Reply only with how many lines in these entries hold the string "public".

■ ■ ■ ■

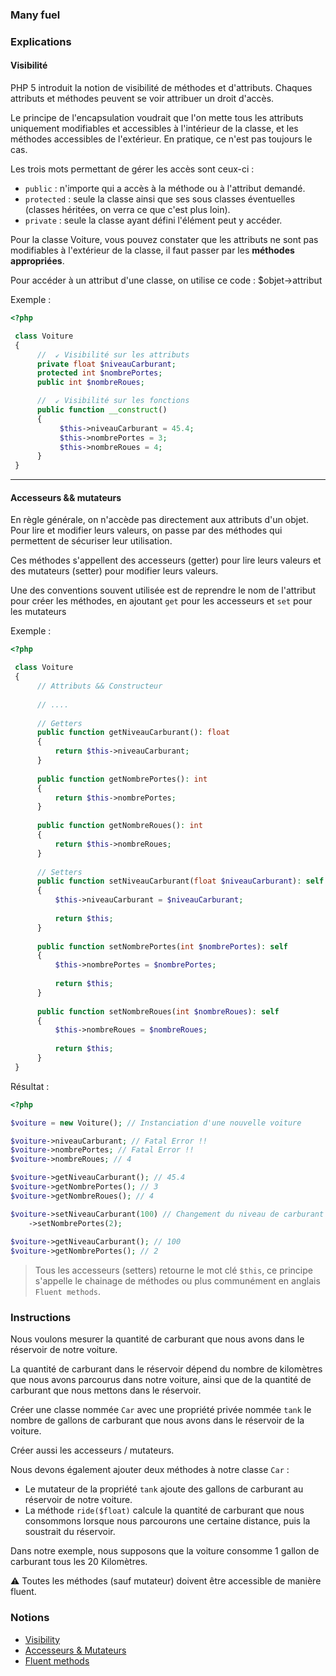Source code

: ### Many fuel

### Explications

#### Visibilité

PHP 5 introduit la notion de visibilité de méthodes et d'attributs. Chaques attributs et méthodes peuvent se voir attribuer un droit d'accès. 

Le principe de l'encapsulation voudrait que l'on mette tous les attributs uniquement modifiables et accessibles à l'intérieur de la classe, et les méthodes accessibles de l'extérieur. En pratique, ce n'est pas toujours le cas.

Les trois mots permettant de gérer les accès sont ceux-ci :

- `public` : n'importe qui a accès à la méthode ou à l'attribut demandé.
- `protected` : seule la classe ainsi que ses sous classes éventuelles (classes héritées, on verra ce que c'est plus loin).
- `private` : seule la classe ayant défini l'élément peut y accéder.

Pour la classe Voiture, vous pouvez constater que les attributs ne sont pas modifiables à l'extérieur de la classe, il faut passer par les **méthodes appropriées**.

Pour accéder à un attribut d'une classe, on utilise ce code : $objet->attribut

Exemple : 

```php
<?php

 class Voiture 
 {
      //  ↙ Visibilité sur les attributs
      private float $niveauCarburant;
      protected int $nombrePortes;
      public int $nombreRoues;

      //  ↙ Visibilité sur les fonctions
      public function __construct()
      {
           $this->niveauCarburant = 45.4;
           $this->nombrePortes = 3;
           $this->nombreRoues = 4;
      }
 }
```

---

#### Accesseurs && mutateurs

En règle générale, on n'accède pas directement aux attributs d'un objet. Pour lire et modifier leurs valeurs, on passe par des méthodes qui permettent de sécuriser leur utilisation.

Ces méthodes s'appellent des accesseurs (getter) pour lire leurs valeurs et des mutateurs (setter) pour modifier leurs valeurs.

Une des conventions souvent utilisée est de reprendre le nom de l'attribut pour créer les méthodes, en ajoutant `get` pour les accesseurs et `set` pour les mutateurs

Exemple : 

```php
<?php

 class Voiture 
 {
      // Attributs && Constructeur    
     
      // ....
     
      // Getters
      public function getNiveauCarburant(): float
      {
          return $this->niveauCarburant;
      }
      
      public function getNombrePortes(): int
      {
          return $this->nombrePortes;
      }
      
      public function getNombreRoues(): int
      {
          return $this->nombreRoues;
      }
     
      // Setters 
      public function setNiveauCarburant(float $niveauCarburant): self
      {
          $this->niveauCarburant = $niveauCarburant;
          
          return $this;
      }
      
      public function setNombrePortes(int $nombrePortes): self
      {
          $this->nombrePortes = $nombrePortes;
          
          return $this;
      }
      
      public function setNombreRoues(int $nombreRoues): self
      {
          $this->nombreRoues = $nombreRoues;
          
          return $this;
      }
 }
```

Résultat : 

```php
<?php

$voiture = new Voiture(); // Instanciation d'une nouvelle voiture

$voiture->niveauCarburant; // Fatal Error !!
$voiture->nombrePortes; // Fatal Error !!
$voiture->nombreRoues; // 4

$voiture->getNiveauCarburant(); // 45.4
$voiture->getNombrePortes(); // 3
$voiture->getNombreRoues(); // 4

$voiture->setNiveauCarburant(100) // Changement du niveau de carburant + nombre de portes 
    ->setNombrePortes(2);
    
$voiture->getNiveauCarburant(); // 100
$voiture->getNombrePortes(); // 2
```

> Tous les accesseurs (setters) retourne le mot clé `$this`, ce principe s'appelle le chainage de méthodes ou plus communément en anglais `Fluent methods`.

### Instructions

Nous voulons mesurer la quantité de carburant que nous avons dans le réservoir de notre voiture. 

La quantité de carburant dans le réservoir dépend du nombre de kilomètres que nous avons parcourus dans notre voiture, ainsi que de la quantité de carburant que nous mettons dans le réservoir.

Créer une classe nommée `Car` avec une propriété privée nommée `tank` le nombre de gallons de carburant que nous avons dans le réservoir de la voiture.

Créer aussi les accesseurs / mutateurs.

Nous devons également ajouter deux méthodes à notre classe `Car` :

- Le mutateur de la propriété `tank` ajoute des gallons de carburant au réservoir de notre voiture.
- La méthode `ride($float)` calcule la quantité de carburant que nous consommons lorsque nous parcourons une certaine distance, puis la soustrait du réservoir.

Dans notre exemple, nous supposons que la voiture consomme 1 gallon de carburant tous les 20 Kilomètres.

⚠ Toutes les méthodes (sauf mutateur) doivent être accessible de manière fluent.

### Notions

- [Visibility](https://www.php.net/manual/en/language.oop5.visibility.php)
- [Accesseurs & Mutateurs](http://fyligrane.fr/3_php/12_POO%20:%20premiers%20pas/5_Accesseurs%20et%20mutateurs.html)
- [Fluent methods](https://smbjorklund.no/php-method-chaining-fluent-interface)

■ ■ ■ ■

- Task output -
9